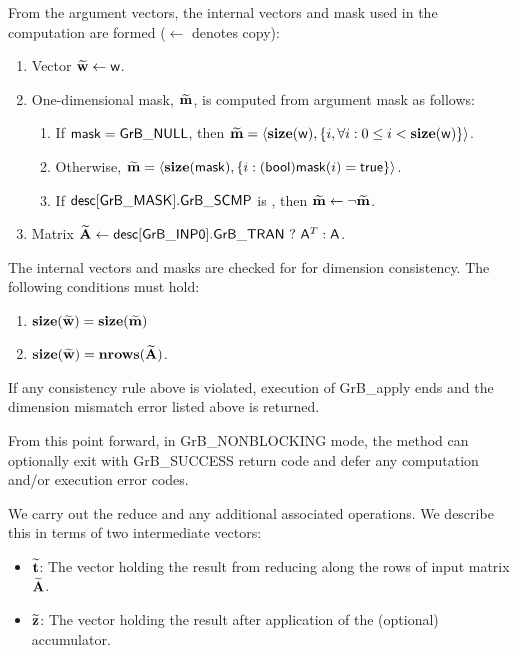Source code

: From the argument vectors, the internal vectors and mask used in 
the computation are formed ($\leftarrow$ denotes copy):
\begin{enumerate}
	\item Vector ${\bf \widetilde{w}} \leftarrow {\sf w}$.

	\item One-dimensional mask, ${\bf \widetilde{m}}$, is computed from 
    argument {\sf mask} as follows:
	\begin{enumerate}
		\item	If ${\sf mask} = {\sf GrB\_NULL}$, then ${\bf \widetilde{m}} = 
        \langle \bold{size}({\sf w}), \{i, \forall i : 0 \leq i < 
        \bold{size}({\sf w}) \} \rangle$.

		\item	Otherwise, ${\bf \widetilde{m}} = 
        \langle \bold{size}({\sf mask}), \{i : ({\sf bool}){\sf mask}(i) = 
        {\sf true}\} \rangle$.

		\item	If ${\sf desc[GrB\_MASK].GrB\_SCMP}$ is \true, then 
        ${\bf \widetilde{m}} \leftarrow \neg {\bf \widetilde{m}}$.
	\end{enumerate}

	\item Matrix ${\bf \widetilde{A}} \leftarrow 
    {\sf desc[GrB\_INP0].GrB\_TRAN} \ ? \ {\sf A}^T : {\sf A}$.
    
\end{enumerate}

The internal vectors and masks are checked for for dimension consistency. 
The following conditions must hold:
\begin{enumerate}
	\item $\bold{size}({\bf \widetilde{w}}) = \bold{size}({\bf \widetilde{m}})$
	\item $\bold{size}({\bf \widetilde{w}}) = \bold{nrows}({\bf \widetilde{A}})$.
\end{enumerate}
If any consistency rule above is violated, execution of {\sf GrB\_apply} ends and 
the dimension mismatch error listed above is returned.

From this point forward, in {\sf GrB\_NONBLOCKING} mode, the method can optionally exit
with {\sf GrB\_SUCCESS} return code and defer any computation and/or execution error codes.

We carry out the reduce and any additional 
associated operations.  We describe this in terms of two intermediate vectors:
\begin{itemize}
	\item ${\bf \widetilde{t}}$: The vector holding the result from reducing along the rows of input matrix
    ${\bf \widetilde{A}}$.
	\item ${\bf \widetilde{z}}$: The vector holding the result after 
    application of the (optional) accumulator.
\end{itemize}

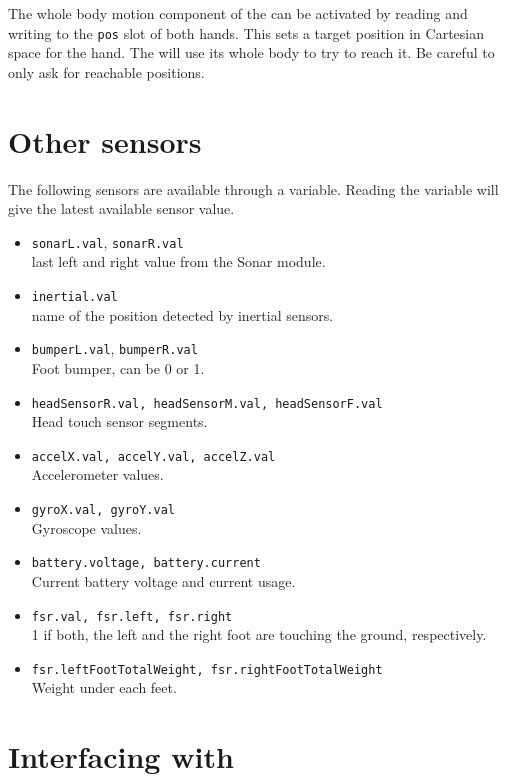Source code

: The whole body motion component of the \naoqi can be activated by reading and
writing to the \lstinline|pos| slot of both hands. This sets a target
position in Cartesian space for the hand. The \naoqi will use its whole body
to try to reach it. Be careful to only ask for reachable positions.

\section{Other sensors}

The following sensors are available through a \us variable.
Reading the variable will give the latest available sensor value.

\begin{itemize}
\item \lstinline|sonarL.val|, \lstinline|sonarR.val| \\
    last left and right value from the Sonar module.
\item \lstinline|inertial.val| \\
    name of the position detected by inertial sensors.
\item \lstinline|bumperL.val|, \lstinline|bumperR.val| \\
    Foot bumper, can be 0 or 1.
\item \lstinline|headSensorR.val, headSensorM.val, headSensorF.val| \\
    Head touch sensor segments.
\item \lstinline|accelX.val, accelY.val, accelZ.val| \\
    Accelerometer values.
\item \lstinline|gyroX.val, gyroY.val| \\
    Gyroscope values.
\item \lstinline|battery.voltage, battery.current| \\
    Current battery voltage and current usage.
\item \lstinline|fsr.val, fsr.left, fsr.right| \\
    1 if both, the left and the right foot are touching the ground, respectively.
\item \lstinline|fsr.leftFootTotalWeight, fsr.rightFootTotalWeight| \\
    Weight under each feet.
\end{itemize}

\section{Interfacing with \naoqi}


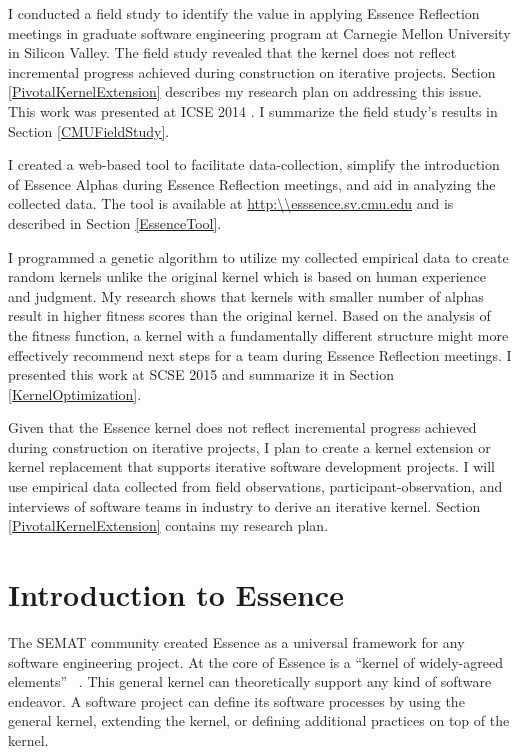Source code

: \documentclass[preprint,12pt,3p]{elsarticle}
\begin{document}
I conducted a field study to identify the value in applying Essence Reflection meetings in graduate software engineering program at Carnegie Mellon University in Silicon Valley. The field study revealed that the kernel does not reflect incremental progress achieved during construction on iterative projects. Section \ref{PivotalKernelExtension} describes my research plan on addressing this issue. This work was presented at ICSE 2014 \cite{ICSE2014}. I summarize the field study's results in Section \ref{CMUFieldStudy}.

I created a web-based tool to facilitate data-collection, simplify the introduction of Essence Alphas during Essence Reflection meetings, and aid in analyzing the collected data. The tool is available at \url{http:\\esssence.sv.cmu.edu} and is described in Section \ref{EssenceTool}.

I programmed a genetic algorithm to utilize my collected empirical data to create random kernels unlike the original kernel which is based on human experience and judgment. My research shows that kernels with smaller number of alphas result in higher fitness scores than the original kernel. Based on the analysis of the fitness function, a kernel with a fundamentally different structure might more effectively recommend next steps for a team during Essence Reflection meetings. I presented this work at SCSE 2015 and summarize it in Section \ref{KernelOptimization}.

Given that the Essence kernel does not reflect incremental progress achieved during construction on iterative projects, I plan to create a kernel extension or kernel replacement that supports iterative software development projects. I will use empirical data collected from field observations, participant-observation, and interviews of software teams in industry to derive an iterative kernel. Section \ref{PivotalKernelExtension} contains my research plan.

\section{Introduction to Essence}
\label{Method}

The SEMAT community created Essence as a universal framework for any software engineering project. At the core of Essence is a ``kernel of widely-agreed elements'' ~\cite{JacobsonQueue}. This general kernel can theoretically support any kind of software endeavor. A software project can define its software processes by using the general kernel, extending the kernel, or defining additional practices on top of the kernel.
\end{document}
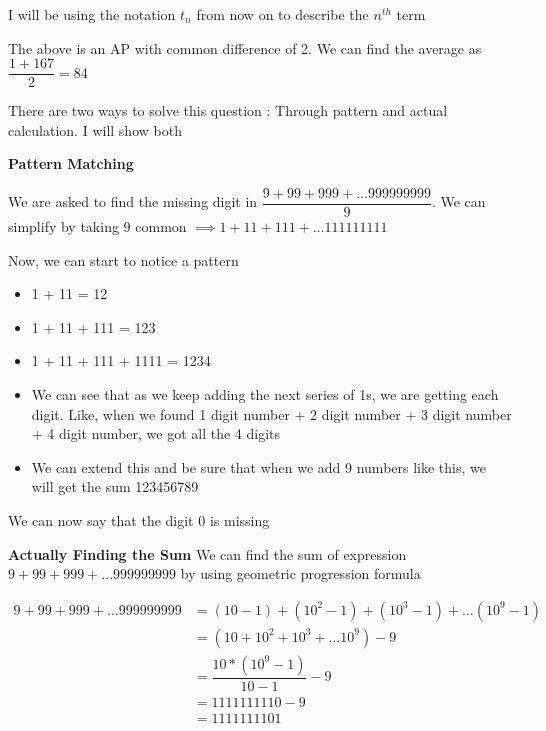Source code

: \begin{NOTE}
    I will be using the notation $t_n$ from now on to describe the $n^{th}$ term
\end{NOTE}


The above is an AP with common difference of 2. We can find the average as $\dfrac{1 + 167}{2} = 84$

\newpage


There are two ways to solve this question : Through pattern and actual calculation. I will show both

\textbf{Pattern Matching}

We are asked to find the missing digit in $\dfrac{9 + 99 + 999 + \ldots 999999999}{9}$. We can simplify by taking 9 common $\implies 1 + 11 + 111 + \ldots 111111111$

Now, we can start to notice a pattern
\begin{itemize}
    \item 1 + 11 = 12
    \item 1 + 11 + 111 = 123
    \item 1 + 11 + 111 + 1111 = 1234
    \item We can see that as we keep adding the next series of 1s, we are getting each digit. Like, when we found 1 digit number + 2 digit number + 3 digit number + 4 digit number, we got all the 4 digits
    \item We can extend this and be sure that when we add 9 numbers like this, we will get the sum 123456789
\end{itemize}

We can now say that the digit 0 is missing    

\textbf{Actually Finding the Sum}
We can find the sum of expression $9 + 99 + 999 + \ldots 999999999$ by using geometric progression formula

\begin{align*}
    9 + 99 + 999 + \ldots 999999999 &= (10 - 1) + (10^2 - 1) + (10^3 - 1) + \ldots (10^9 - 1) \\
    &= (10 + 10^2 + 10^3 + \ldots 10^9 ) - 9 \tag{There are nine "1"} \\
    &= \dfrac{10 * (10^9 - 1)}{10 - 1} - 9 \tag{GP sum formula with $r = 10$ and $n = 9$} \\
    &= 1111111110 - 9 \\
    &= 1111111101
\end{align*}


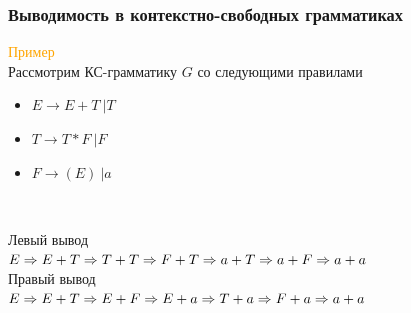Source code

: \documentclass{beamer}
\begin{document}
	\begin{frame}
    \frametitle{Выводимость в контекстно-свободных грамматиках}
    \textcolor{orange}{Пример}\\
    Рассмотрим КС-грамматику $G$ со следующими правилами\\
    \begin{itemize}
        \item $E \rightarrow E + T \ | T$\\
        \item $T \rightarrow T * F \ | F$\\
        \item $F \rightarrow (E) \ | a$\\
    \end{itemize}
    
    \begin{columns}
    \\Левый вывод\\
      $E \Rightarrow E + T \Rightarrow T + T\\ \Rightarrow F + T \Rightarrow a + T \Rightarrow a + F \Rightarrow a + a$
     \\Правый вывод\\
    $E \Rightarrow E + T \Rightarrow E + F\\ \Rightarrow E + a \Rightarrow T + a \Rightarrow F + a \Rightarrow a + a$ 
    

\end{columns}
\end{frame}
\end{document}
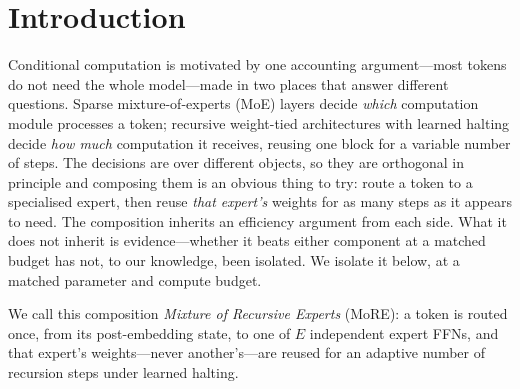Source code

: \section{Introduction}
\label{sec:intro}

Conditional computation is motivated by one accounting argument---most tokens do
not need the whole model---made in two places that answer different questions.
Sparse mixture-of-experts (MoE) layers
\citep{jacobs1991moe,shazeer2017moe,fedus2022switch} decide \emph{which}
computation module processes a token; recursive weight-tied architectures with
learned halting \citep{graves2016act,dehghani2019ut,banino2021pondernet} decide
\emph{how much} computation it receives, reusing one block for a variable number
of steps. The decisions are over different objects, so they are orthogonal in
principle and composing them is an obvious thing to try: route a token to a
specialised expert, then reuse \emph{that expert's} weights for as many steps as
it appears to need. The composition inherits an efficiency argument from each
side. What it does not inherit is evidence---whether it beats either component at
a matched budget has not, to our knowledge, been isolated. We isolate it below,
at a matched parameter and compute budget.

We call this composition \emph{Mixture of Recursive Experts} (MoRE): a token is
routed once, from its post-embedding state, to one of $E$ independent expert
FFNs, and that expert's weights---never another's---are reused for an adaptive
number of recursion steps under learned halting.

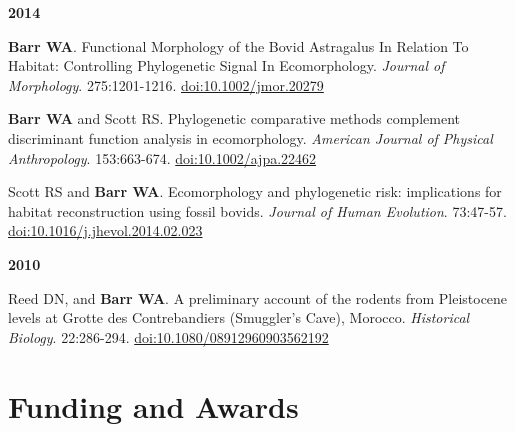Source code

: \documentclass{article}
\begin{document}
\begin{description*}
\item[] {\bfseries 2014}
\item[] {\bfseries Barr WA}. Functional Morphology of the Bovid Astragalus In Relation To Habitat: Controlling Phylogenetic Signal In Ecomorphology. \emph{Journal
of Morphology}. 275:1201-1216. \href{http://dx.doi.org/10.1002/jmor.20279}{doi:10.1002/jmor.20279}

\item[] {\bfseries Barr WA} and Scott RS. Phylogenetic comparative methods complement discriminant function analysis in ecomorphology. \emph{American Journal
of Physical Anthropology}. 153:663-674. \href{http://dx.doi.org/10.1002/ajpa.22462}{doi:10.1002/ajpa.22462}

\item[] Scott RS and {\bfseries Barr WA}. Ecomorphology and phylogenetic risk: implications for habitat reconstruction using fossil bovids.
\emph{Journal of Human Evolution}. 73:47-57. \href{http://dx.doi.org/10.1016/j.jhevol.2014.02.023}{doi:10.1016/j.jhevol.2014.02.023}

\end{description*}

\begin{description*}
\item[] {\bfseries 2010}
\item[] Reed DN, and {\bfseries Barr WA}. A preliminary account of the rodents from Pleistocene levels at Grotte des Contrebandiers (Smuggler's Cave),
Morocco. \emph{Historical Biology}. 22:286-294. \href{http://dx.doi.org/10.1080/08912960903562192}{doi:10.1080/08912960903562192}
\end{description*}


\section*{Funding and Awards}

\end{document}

◆ Problem to work on: The reply should hold only the lines from the first line of the records above through the line containing "From this point", copied exactly and without pictures.

◆ Solution to the problem:
Source code

: From the argument vectors, the internal vectors and mask used in 
the computation are formed ($\leftarrow$ denotes copy):
\begin{enumerate}
	\item Vector ${\bf \widetilde{w}} \leftarrow {\sf w}$.

	\item One-dimensional mask, ${\bf \widetilde{m}}$, is computed from 
    argument {\sf mask} as follows:
	\begin{enumerate}
		\item	If ${\sf mask} = {\sf GrB\_NULL}$, then ${\bf \widetilde{m}} = 
        \langle \bold{size}({\sf w}), \{i, \forall i : 0 \leq i < 
        \bold{size}({\sf w}) \} \rangle$.

		\item	Otherwise, ${\bf \widetilde{m}} = 
        \langle \bold{size}({\sf mask}), \{i : ({\sf bool}){\sf mask}(i) = 
        {\sf true}\} \rangle$.

		\item	If ${\sf desc[GrB\_MASK].GrB\_SCMP}$ is \true, then 
        ${\bf \widetilde{m}} \leftarrow \neg {\bf \widetilde{m}}$.
	\end{enumerate}

	\item Matrix ${\bf \widetilde{A}} \leftarrow 
    {\sf desc[GrB\_INP0].GrB\_TRAN} \ ? \ {\sf A}^T : {\sf A}$.
    
\end{enumerate}

The internal vectors and masks are checked for for dimension consistency. 
The following conditions must hold:
\begin{enumerate}
	\item $\bold{size}({\bf \widetilde{w}}) = \bold{size}({\bf \widetilde{m}})$
	\item $\bold{size}({\bf \widetilde{w}}) = \bold{nrows}({\bf \widetilde{A}})$.
\end{enumerate}
If any consistency rule above is violated, execution of {\sf GrB\_apply} ends and 
the dimension mismatch error listed above is returned.

From this point forward, in {\sf GrB\_NONBLOCKING} mode, the method can optionally exit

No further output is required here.